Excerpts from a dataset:

★ ★ ★ ★ ★

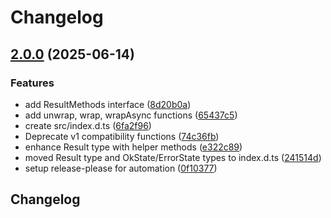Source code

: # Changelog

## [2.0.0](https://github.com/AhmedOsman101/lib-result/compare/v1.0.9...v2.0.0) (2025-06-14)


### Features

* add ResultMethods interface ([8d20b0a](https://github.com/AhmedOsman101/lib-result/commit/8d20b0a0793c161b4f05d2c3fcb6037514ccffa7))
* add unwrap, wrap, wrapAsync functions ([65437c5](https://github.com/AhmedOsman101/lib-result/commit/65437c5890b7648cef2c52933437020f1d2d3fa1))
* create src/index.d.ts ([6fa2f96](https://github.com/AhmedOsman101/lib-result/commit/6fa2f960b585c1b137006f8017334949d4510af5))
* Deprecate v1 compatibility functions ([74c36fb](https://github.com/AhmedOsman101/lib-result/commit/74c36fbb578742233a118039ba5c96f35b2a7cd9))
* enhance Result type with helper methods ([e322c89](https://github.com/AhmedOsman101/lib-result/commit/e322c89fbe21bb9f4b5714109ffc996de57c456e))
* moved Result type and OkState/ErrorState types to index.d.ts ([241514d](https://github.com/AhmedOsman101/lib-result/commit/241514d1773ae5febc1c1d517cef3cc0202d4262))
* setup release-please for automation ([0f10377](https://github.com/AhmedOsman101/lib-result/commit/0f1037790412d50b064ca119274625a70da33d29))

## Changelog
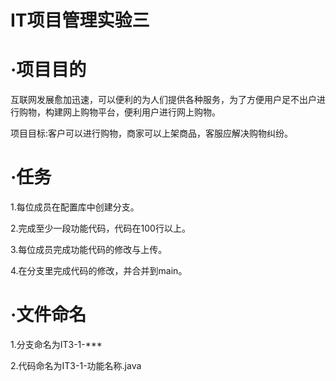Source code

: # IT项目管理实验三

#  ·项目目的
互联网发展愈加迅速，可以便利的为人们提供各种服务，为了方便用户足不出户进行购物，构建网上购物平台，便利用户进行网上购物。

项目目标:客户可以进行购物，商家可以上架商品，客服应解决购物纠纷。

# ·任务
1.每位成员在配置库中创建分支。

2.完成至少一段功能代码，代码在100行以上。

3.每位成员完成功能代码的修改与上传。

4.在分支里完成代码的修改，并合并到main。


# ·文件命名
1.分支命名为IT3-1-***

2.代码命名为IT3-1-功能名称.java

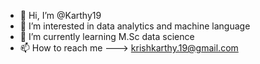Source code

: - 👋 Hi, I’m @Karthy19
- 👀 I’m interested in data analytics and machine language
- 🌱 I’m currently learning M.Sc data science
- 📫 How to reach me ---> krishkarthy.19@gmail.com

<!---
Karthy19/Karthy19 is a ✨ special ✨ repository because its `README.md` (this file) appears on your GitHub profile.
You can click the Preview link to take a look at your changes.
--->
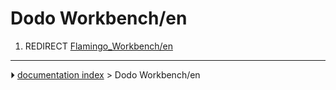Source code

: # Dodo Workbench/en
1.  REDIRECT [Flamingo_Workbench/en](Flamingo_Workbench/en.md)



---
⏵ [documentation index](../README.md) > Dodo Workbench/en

★ ★ ★ ★ ★

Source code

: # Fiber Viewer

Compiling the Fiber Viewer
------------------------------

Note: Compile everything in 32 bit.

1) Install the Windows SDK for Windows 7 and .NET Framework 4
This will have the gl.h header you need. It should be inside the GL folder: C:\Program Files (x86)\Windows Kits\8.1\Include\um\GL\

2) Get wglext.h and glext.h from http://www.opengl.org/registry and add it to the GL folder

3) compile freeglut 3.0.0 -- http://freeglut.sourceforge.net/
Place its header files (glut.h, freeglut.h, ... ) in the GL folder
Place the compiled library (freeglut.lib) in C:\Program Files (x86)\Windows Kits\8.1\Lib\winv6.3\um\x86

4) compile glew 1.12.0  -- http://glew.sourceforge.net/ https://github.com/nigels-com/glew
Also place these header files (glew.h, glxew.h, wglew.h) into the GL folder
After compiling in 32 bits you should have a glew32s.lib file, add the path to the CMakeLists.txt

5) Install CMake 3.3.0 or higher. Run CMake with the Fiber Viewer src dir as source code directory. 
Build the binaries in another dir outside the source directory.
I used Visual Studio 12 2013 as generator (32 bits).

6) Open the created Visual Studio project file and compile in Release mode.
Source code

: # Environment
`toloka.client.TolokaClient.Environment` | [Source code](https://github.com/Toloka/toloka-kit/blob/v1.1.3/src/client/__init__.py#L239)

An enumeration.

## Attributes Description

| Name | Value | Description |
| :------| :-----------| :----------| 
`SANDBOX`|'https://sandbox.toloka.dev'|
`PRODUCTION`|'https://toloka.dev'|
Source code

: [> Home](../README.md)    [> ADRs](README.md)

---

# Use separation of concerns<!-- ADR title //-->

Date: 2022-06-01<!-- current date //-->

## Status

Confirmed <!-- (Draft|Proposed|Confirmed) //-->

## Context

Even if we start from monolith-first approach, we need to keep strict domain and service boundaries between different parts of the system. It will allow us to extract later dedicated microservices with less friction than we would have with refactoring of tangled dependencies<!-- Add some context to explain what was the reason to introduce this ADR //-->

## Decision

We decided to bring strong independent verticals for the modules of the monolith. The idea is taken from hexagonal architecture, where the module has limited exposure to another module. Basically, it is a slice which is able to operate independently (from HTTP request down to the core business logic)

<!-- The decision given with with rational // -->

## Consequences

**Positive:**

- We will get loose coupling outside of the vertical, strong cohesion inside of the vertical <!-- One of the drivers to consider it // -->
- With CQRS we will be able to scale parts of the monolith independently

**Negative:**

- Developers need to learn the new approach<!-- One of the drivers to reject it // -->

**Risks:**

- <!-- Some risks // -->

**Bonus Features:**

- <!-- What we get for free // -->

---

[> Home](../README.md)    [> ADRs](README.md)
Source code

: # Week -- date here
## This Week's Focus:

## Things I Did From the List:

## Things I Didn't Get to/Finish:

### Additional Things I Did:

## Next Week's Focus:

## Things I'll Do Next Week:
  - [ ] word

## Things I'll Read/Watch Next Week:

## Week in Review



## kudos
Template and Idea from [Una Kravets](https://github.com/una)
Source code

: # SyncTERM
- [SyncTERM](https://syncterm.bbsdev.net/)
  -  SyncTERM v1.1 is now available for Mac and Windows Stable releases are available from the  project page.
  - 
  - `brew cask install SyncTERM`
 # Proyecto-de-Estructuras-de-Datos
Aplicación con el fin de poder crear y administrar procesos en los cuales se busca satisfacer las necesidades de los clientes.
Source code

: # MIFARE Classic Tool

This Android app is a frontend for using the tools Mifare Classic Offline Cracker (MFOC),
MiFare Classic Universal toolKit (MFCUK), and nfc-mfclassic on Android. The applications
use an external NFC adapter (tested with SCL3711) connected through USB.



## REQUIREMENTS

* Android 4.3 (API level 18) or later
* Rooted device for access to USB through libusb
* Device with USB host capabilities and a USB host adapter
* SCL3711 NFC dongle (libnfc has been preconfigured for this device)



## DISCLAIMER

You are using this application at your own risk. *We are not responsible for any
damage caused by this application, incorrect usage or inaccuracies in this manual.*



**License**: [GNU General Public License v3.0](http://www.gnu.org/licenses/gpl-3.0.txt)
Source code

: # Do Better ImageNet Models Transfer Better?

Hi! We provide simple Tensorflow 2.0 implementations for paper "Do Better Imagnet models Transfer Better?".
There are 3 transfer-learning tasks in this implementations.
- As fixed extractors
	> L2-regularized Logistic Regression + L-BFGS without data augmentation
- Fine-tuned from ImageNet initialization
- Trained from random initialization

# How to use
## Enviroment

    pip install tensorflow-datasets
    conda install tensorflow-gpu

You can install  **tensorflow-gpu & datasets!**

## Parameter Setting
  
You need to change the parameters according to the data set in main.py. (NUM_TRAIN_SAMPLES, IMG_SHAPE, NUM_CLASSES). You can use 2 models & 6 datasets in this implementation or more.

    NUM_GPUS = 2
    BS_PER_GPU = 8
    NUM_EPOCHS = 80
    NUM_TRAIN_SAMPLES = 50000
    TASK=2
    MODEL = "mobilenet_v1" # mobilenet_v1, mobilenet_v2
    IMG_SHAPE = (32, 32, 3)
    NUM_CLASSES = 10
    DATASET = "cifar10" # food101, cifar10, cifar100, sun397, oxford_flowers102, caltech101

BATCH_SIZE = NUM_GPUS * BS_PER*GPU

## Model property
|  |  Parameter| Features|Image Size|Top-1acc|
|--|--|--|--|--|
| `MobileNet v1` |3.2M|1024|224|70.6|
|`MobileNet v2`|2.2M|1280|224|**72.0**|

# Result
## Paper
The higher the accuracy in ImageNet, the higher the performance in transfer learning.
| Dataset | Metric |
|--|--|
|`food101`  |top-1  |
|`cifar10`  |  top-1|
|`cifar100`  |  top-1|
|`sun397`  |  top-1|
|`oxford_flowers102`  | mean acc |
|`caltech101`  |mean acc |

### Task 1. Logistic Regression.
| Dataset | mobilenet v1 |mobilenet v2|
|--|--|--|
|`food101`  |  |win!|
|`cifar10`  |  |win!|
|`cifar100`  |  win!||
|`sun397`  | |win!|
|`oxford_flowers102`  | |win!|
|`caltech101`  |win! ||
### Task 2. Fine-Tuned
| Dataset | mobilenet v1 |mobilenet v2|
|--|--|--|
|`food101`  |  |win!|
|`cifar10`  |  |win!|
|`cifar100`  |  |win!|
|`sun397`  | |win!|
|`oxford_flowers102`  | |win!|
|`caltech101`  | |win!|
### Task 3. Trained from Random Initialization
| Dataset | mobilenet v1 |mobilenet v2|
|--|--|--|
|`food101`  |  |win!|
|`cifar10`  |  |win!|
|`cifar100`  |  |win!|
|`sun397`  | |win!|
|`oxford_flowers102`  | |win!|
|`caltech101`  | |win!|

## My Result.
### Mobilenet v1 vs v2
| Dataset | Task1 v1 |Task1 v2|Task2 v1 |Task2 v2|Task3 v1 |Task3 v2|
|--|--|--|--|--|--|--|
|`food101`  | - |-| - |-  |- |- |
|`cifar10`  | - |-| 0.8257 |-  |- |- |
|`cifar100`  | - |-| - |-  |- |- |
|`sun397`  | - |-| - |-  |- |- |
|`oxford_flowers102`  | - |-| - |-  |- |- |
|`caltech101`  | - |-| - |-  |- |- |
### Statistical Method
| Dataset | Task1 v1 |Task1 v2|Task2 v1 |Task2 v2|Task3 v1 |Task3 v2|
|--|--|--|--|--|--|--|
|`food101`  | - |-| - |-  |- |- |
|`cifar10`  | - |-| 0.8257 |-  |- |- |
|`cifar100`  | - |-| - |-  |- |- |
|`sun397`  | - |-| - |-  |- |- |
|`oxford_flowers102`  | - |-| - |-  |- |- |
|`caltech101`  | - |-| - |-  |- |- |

★ ★ ★ ★ ★

TRY IT ▸ Some lines of the records may contain the string "later". State how many do, as a number alone.

EXERCISE ANSWER ▸ 2